--- START ---
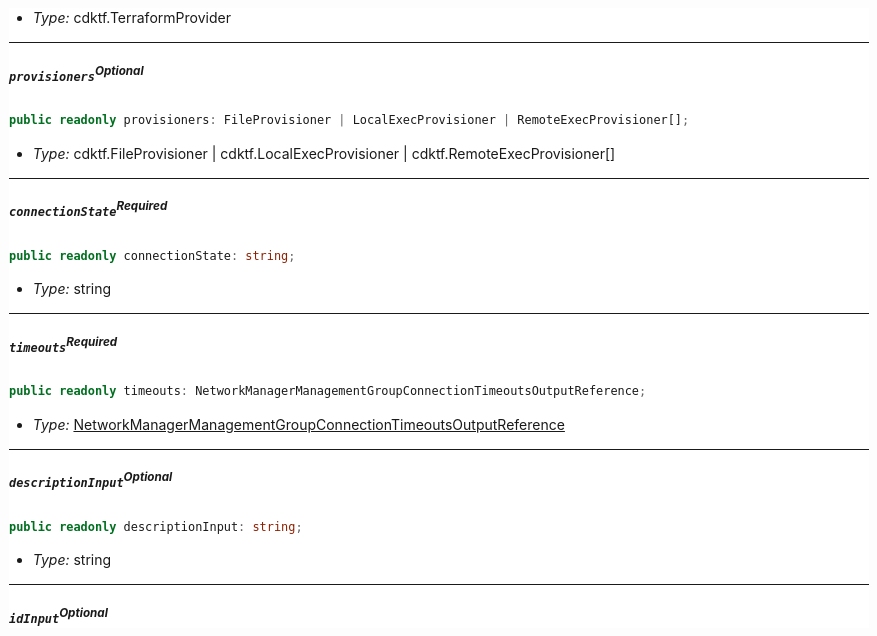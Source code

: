 - *Type:* cdktf.TerraformProvider

---

##### `provisioners`<sup>Optional</sup> <a name="provisioners" id="@cdktf/provider-azurerm.networkManagerManagementGroupConnection.NetworkManagerManagementGroupConnection.property.provisioners"></a>

```typescript
public readonly provisioners: FileProvisioner | LocalExecProvisioner | RemoteExecProvisioner[];
```

- *Type:* cdktf.FileProvisioner | cdktf.LocalExecProvisioner | cdktf.RemoteExecProvisioner[]

---

##### `connectionState`<sup>Required</sup> <a name="connectionState" id="@cdktf/provider-azurerm.networkManagerManagementGroupConnection.NetworkManagerManagementGroupConnection.property.connectionState"></a>

```typescript
public readonly connectionState: string;
```

- *Type:* string

---

##### `timeouts`<sup>Required</sup> <a name="timeouts" id="@cdktf/provider-azurerm.networkManagerManagementGroupConnection.NetworkManagerManagementGroupConnection.property.timeouts"></a>

```typescript
public readonly timeouts: NetworkManagerManagementGroupConnectionTimeoutsOutputReference;
```

- *Type:* <a href="#@cdktf/provider-azurerm.networkManagerManagementGroupConnection.NetworkManagerManagementGroupConnectionTimeoutsOutputReference">NetworkManagerManagementGroupConnectionTimeoutsOutputReference</a>

---

##### `descriptionInput`<sup>Optional</sup> <a name="descriptionInput" id="@cdktf/provider-azurerm.networkManagerManagementGroupConnection.NetworkManagerManagementGroupConnection.property.descriptionInput"></a>

```typescript
public readonly descriptionInput: string;
```

- *Type:* string

---

##### `idInput`<sup>Optional</sup> <a name="idInput" id="@cdktf/provider-azurerm.networkManagerManagementGroupConnection.NetworkManagerManagementGroupConnection.property.idInput"></a>
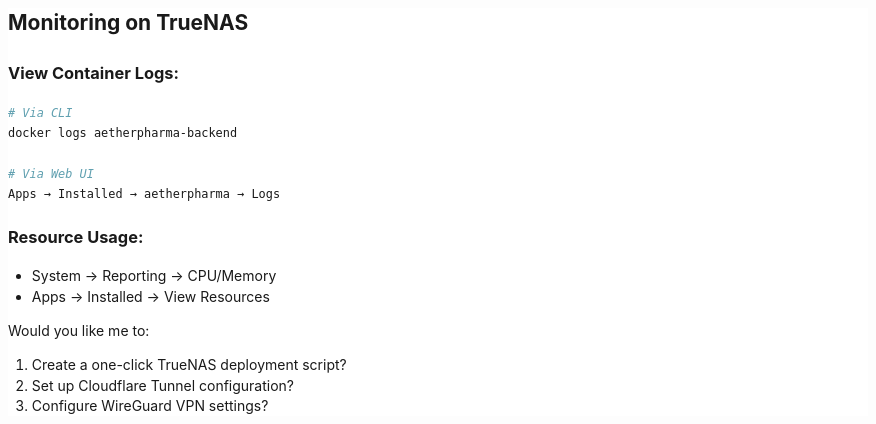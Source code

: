 ## Monitoring on TrueNAS

### View Container Logs:
```bash
# Via CLI
docker logs aetherpharma-backend

# Via Web UI
Apps → Installed → aetherpharma → Logs
```

### Resource Usage:
- System → Reporting → CPU/Memory
- Apps → Installed → View Resources

Would you like me to:
1. Create a one-click TrueNAS deployment script?
2. Set up Cloudflare Tunnel configuration?
3. Configure WireGuard VPN settings?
--- END ---
- **What the task requires**
Find the lines above that contain the word "Apps" and copy each one.

- **Answer for this exercise**
Apps → Installed → aetherpharma → Logs
- Apps → Installed → View Resources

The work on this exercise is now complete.